Still On the Way to Cloud

It is the last quarter of 2019. A large number of organizations already deployed docker containerized applications in production environment and usually the services are orchestrated with kubernetes or Openshift. As the well known saying, just moving applications to cloud doesn't mean clouding, we are still in the middle of way to cloud. This post is also a retrospective on the issues discovered this year on migrating traditional technical stacks to cloud.

(WIP)

1 Typical issues on sensitivity of container environment

1.1 Dotnet core 2.1 Pod restarted on OOM Killer

This was the first issue I spent a big effort this year to realize that popular technical stacks were still not ready to adapt themselves to container environment. Typically if a managed system reads the mount point /proc/self/mountinfo as on regular Linux platform but not the /proc/self/cgroup, the memory limits are not observable from the memory management.

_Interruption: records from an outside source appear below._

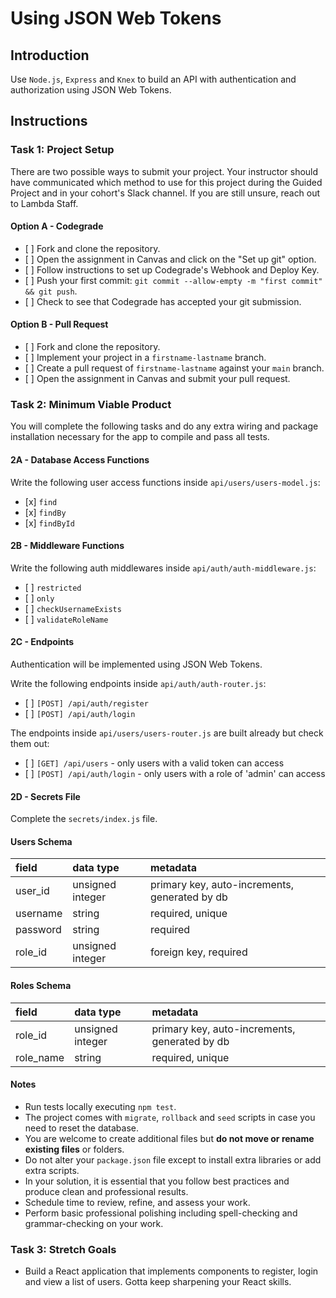 # Using JSON Web Tokens

## Introduction

Use `Node.js`, `Express` and `Knex` to build an API with authentication and authorization using JSON Web Tokens.

## Instructions

### Task 1: Project Setup

There are two possible ways to submit your project. Your instructor should have communicated which method to use for this project during the Guided Project and in your cohort's Slack channel. If you are still unsure, reach out to Lambda Staff.

#### Option A - Codegrade

-    [ ] Fork and clone the repository.
-    [ ] Open the assignment in Canvas and click on the "Set up git" option.
-    [ ] Follow instructions to set up Codegrade's Webhook and Deploy Key.
-    [ ] Push your first commit: `git commit --allow-empty -m "first commit" && git push`.
-    [ ] Check to see that Codegrade has accepted your git submission.

#### Option B - Pull Request

-    [ ] Fork and clone the repository.
-    [ ] Implement your project in a `firstname-lastname` branch.
-    [ ] Create a pull request of `firstname-lastname` against your `main` branch.
-    [ ] Open the assignment in Canvas and submit your pull request.

### Task 2: Minimum Viable Product

You will complete the following tasks and do any extra wiring and package installation necessary for the app to compile and pass all tests.

#### 2A - Database Access Functions

Write the following user access functions inside `api/users/users-model.js`:

-    [x] `find`
-    [x] `findBy`
-    [x] `findById`

#### 2B - Middleware Functions

Write the following auth middlewares inside `api/auth/auth-middleware.js`:

-    [ ] `restricted`
-    [ ] `only`
-    [ ] `checkUsernameExists`
-    [ ] `validateRoleName`

#### 2C - Endpoints

Authentication will be implemented using JSON Web Tokens.

Write the following endpoints inside `api/auth/auth-router.js`:

-    [ ] `[POST] /api/auth/register`
-    [ ] `[POST] /api/auth/login`

The endpoints inside `api/users/users-router.js` are built already but check them out:

-    [ ] `[GET] /api/users` - only users with a valid token can access
-    [ ] `[POST] /api/auth/login` - only users with a role of 'admin' can access

#### 2D - Secrets File

Complete the `secrets/index.js` file.

#### Users Schema

| field    | data type        | metadata                                      |
| :------- | :--------------- | :-------------------------------------------- |
| user_id  | unsigned integer | primary key, auto-increments, generated by db |
| username | string           | required, unique                              |
| password | string           | required                                      |
| role_id  | unsigned integer | foreign key, required                         |

#### Roles Schema

| field     | data type        | metadata                                      |
| :-------- | :--------------- | :-------------------------------------------- |
| role_id   | unsigned integer | primary key, auto-increments, generated by db |
| role_name | string           | required, unique                              |

#### Notes

-    Run tests locally executing `npm test`.
-    The project comes with `migrate`, `rollback` and `seed` scripts in case you need to reset the database.
-    You are welcome to create additional files but **do not move or rename existing files** or folders.
-    Do not alter your `package.json` file except to install extra libraries or add extra scripts.
-    In your solution, it is essential that you follow best practices and produce clean and professional results.
-    Schedule time to review, refine, and assess your work.
-    Perform basic professional polishing including spell-checking and grammar-checking on your work.

### Task 3: Stretch Goals

-    Build a React application that implements components to register, login and view a list of users. Gotta keep sharpening your React skills.
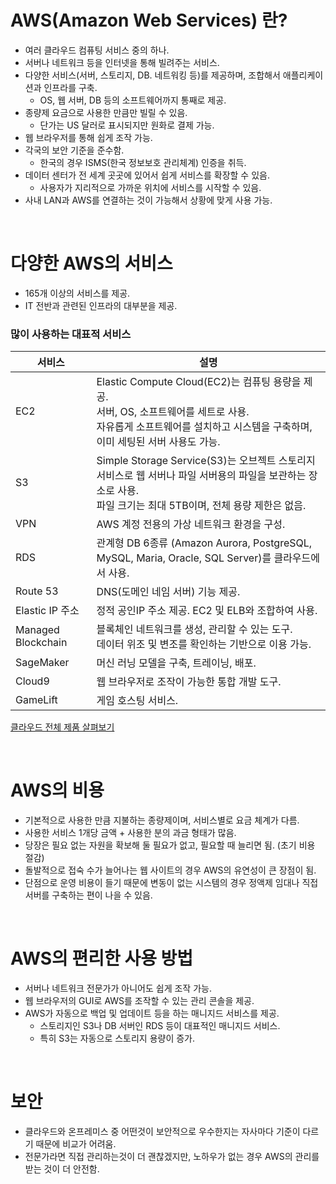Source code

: # AWS(Amazon Web Services) 란?

* 여러 클라우드 컴퓨팅 서비스 중의 하나.
* 서버나 네트워크 등을 인터넷을 통해 빌려주는 서비스.
* 다양한 서비스(서버, 스토리지, DB. 네트워킹 등)를 제공하며, 조합해서 애플리케이션과 인프라를 구축.
    * OS, 웹 서버, DB 등의 소프트웨어까지 통째로 제공.
* 종량제 요금으로 사용한 만큼만 빌릴 수 있음.
    * 단가는 US 달러로 표시되지만 원화로 결제 가능.
* 웹 브라우저를 통해 쉽게 조작 가능.
* 각국의 보안 기준을 준수함.
    * 한국의 경우 ISMS(한국 정보보호 관리체계) 인증을 취득.
* 데이터 센터가 전 세계 곳곳에 있어서 쉽게 서비스를 확장할 수 있음.
    * 사용자가 지리적으로 가까운 위치에 서비스를 시작할 수 있음.
* 사내 LAN과 AWS를 연결하는 것이 가능해서 상황에 맞게 사용 가능.


<br/>

# 다양한 AWS의 서비스

* 165개 이상의 서비스를 제공.
* IT 전반과 관련된 인프라의 대부분을 제공.

### 많이 사용하는 대표적 서비스

|서비스|설명|
|--|--|
|EC2|Elastic Compute Cloud(EC2)는 컴퓨팅 용량을 제공.<br>서버, OS, 소프트웨어를 세트로 사용.<br/>자유롭게 소프트웨어를 설치하고 시스템을 구축하며, 이미 세팅된 서버 사용도 가능.|
|S3|Simple Storage Service(S3)는 오브젝트 스토리지 서비스로 웹 서버나 파일 서버용의 파일을 보관하는 장소로 사용.<br/>파일 크기는 최대 5TB이며, 전체 용량 제한은 없음.|
|VPN|AWS 계정 전용의 가상 네트워크 환경을 구성.|
|RDS|관계형 DB 6종류 (Amazon Aurora, PostgreSQL, MySQL, Maria, Oracle, SQL Server)를 클라우드에서 사용.|
|Route 53|DNS(도메인 네임 서버) 기능 제공.|
|Elastic IP 주소|정적 공인IP 주소 제공. EC2 및 ELB와 조합하여 사용.|
|Managed Blockchain|블록체인 네트워크를 생성, 관리할 수 있는 도구.<br/> 데이터 위조 및 변조를 확인하는 기반으로 이용 가능.|
|SageMaker|머신 러닝 모델을 구축, 트레이닝, 배포.|
|Cloud9|웹 브라우저로 조작이 가능한 통합 개발 도구.|
|GameLift|게임 호스팅 서비스.|

[클라우드 전체 제품 살펴보기](https://aws.amazon.com/ko/products/?hp=tile&so-exp=below&aws-products-all.sort-by=item.additionalFields.productNameLowercase&aws-products-all.sort-order=asc&awsf.re%3AInvent=*all&awsf.Free%20Tier%20Type=*all&awsf.tech-category=*all)

<br/>

# AWS의 비용

* 기본적으로 사용한 만큼 지불하는 종량제이며, 서비스별로 요금 체계가 다름.
* 사용한 서비스 1개당 금액 + 사용한 분의 과금 형태가 많음.
* 당장은 필요 없는 자원을 확보해 둘 필요가 없고, 필요할 때 늘리면 됨. (초기 비용 절감)
* 돌발적으로 접숙 수가 늘어나는 웹 사이트의 경우 AWS의 유연성이 큰 장점이 됨.
* 단점으로 운영 비용이 들기 때문에 변동이 없는 시스템의 경우 정액제 임대나 직접 서버를 구축하는 편이 나을 수 있음.

<br/>

# AWS의 편리한 사용 방법

* 서버나 네트워크 전문가가 아니어도 쉽게 조작 가능.
* 웹 브라우저의 GUI로 AWS를 조작할 수 있는 관리 콘솔을 제공.
* AWS가 자동으로 백업 및 업데이트 등을 하는 매니지드 서비스를 제공.
    * 스토리지인 S3나 DB 서버인 RDS 등이 대표적인 매니지드 서비스.
    * 특히 S3는 자동으로 스토리지 용량이 증가.

<br/>

# 보안

* 클라우드와 온프레미스 중 어떤것이 보안적으로 우수한지는 자사마다 기준이 다르기 때문에 비교가 어려움.
* 전문가라면 직접 관리하는것이 더 괜찮겠지만, 노하우가 없는 경우 AWS의 관리를 받는 것이 더 안전함.
    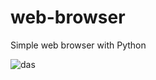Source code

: # web-browser
Simple web browser with Python


![das](https://user-images.githubusercontent.com/62066592/231566018-c8b65f8e-1abd-4cb8-b3e7-accc3ddab16f.png)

The github link is https://github.com/dotnet/coreclr/issues/13489. The fix includes https://github.com/dotnet/coreclr/pull/13488 and https://github.com/dotnet/coreclr/pull/15297 to check cgroup resource limits and expose docker processor counts to CLR environments.

The phenomenon was dotnet core pod restarted more than 200 times per day and openshift monitor portal showed OOM Killer in event description. It was lukcy the production environment deployed with replica number 4 so fintech service was not interrupted. To debug this issue, an image of LLDB on dotnet core was created to detect threading model and high memory blocks (https://maxwu.me/2019/04/15/Debug-dotnet-core-with-LLDB-on-RHEL-Image/). Per my observation, the high runners are Newtonsoft JSON entities because lots of memory were consumed by dotnet string buffers.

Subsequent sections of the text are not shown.